Current google-chrome version is 91.0.4472
Get LATEST driver version for 91.0.4472
Driver [/Users/cliff/.wdm/drivers/chromedriver/mac64/91.0.4472.101/chromedriver] found in cache


### Log in first! 

In [None]:
auth_csv_file = os.environ['cred_folder'] + '/nlb_credentials.csv'

info = pd.read_csv(auth_csv_file)
account_name = info['values'][0]
password = info['values'][1]

browser = log_in_nlb(browser, account_name, password)

### Loop through the pages! 

In [None]:
loans_link = "https://www.nlb.gov.sg/mylibrary/Loans"
browser.get(loans_link)

time.sleep(5)

soup = bs(browser.page_source, "html5lib")

In [None]:
table_col = list()
table_cells = list()

for table in soup.find_all("table", class_="table table-bordered table-striped table-list"):
    for row in table.find_all('th'):
        table_col.append(row.text)
    
    for row in table.find_all('td'):
        table_cells.append(row.text)

table_col = table_col[:5]

In [None]:
browser.close()

### Preparing raw data to push into G Drive

In [None]:
books = pd.DataFrame(np.array(table_cells).reshape(int(len(table_cells)/5), 5))

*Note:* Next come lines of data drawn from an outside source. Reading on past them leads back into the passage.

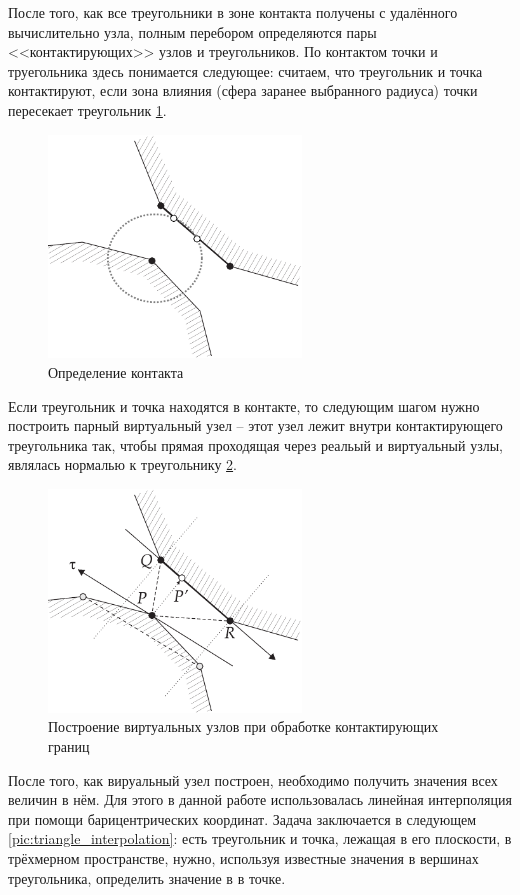 После того, как все треугольники в зоне контакта получены с удалённого вычислительно узла, полным перебором определяются пары <<контактирующих>> узлов и треугольников. По контактом точки и труегольника здесь понимается следующее: считаем, что треугольник и точка контактируют, если зона влияния (сфера заранее выбранного радиуса) точки пересекает треугольник \ref{pic:contact_detection}.
\begin{figure}[htp]
\centering
\includegraphics[width=0.6\textwidth]{pdf/contact_detection.pdf}
\caption{Определение контакта}
\label{pic:contact_detection}
\end{figure}
Если треугольник и точка находятся в контакте, то следующим шагом нужно построить парный виртуальный узел -- этот узел лежит внутри контактирующего треугольника так, чтобы прямая проходящая через реальый и виртуальный узлы, являлась нормалью к треугольнику \ref{pic:contact_processing}.
\begin{figure}[htp]
\centering
\includegraphics[width=0.6\textwidth]{pdf/contact_processing.pdf}
\caption{Построение виртуальных узлов при обработке контактирующих границ}
\label{pic:contact_processing}
\end{figure}
После того, как вируальный узел построен, необходимо получить значения всех величин в нём. Для этого в данной работе использовалась линейная интерполяция при помощи барицентрических координат. Задача заключается в следующем \ref{pic:triangle_interpolation}: есть треугольник и точка, лежащая в его плоскости, в трёхмерном пространстве, нужно, используя известные значения в вершинах треугольника, определить значение в в точке.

books.columns = ['no', 'title', 'code', 'due', 'renewed']
books = books[['title', 'code', 'due']]
books = books[1:].reset_index(drop=True)

for i in ['title', 'code', 'due']:
    books[i] = [re.sub(' +', ' ', i.replace("\n", "")).strip() for i in books[i]]

books['title'] = [i.replace("Title: ", "").strip() for i in books['title']]
books['code'] = [i.replace("Barcode: ", "").strip() for i in books['code']]
books['due'] = [i.replace("Due on ", "") .strip() for i in books['due']]

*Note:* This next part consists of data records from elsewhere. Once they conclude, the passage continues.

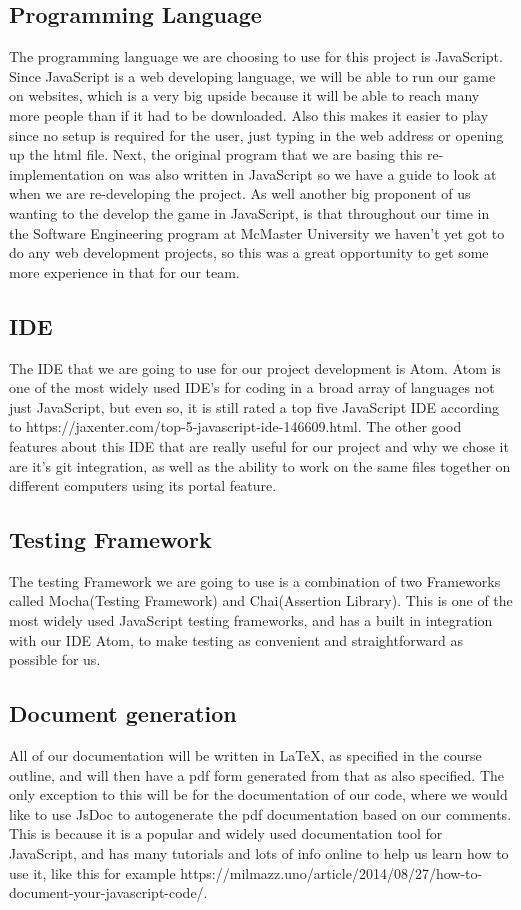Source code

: \documentclass{article}
\begin{document}
\subsection{Programming Language}
The programming language we are choosing to use for this project is JavaScript. Since JavaScript is a web developing language, we will be able to run our game on websites, which is a very big upside because it will be able to reach many more people than if it had to be downloaded. Also this makes it easier to play since no setup is required for the user, just typing in the web address or opening up the html file. Next, the original program that we are basing this re-implementation on was also written in JavaScript so we have a guide to look at when we are re-developing the project. As well another big proponent of us wanting to the develop the game in JavaScript, is that throughout our time in the Software Engineering program at McMaster University we haven’t yet got to do any web development projects, so this was a great opportunity to get some more experience in that for our team.
\subsection{IDE}
The IDE that we are going to use for our project development is Atom. Atom is one of the most widely used IDE’s for coding in a broad array of languages not just JavaScript, but even so, it is still rated a top five JavaScript IDE according to https://jaxenter.com/top-5-javascript-ide-146609.html. The other good features about this IDE that are really useful for our project and why we chose it are it’s git integration, as well as the ability to work on the same files together on different computers using its portal feature.
\subsection{Testing Framework}
The testing Framework we are going to use is a combination of two Frameworks called Mocha(Testing Framework) and Chai(Assertion Library). This is one of the most widely used JavaScript testing frameworks, and has a built in integration with our IDE Atom, to make testing as convenient and straightforward as possible for us.
\subsection{Document generation}
All of our documentation will be written in LaTeX, as specified in the course outline, and will then have a pdf form generated from that as also specified. The only exception to this will be for the documentation of our code, where we would like to use JsDoc to autogenerate the pdf documentation based on our comments. This is because it is a popular and widely used documentation tool for JavaScript, and has many tutorials and lots of info online to help us learn how to use it, like this for example https://milmazz.uno/article/2014/08/27/how-to-document-your-javascript-code/.
\end{document}
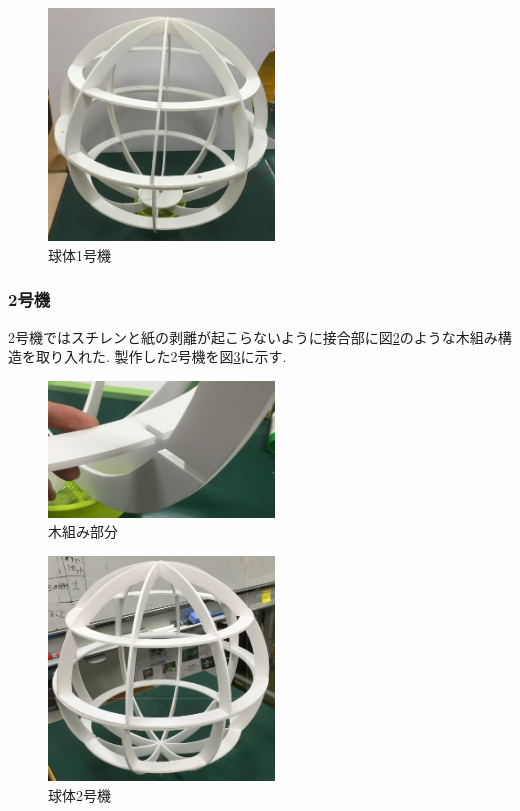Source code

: \documentclass[12pt,oneside]{sotsuken_paper}
\begin{document}
\begin{figure}[htbp]
	\begin{center}
		\includegraphics[width=60mm]{image/sphere/sphere-1.jpg}
		\caption{球体1号機}
		\label{fig:sphere-1}
	\end{center}
\end{figure}

\subsubsection{2号機}
2号機ではスチレンと紙の剥離が起こらないように接合部に図\ref{fig:kigumi}のような木組み構造を取り入れた.
製作した2号機を図\ref{fig:sphere-2}に示す.

\begin{figure}[htbp]
	\begin{center}
		\includegraphics[width=60mm]{image/sphere/kigumi.jpg}
		\caption{木組み部分}
		\label{fig:kigumi}
	\end{center}
\end{figure}

\begin{figure}[htbp]
	\begin{center}
		\includegraphics[width=60mm]{image/sphere/sphere-2.jpg}
		\caption{球体2号機}
		\label{fig:sphere-2}
	\end{center}
\end{figure}
\end{document}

### Authenticate into G Drive and push data into G Drive

In [None]:
google_auth = os.environ['cred_folder'] + "/API Project-8b57e830c88b.json"
gc = pygsheets.authorize(service_file=google_auth)

sh = gc.open('NLB Project')
wks = sh.worksheet_by_title("Current_borrowed")
wks.clear('A2:D17')

wks.update_value('D2', "=ARRAYFORMULA(C2:C{}-E1)".format(books.shape[0] + 1))
wks.update_value('C19', "Average:")
wks.update_value('D19', "=AVERAGE(D2:17)")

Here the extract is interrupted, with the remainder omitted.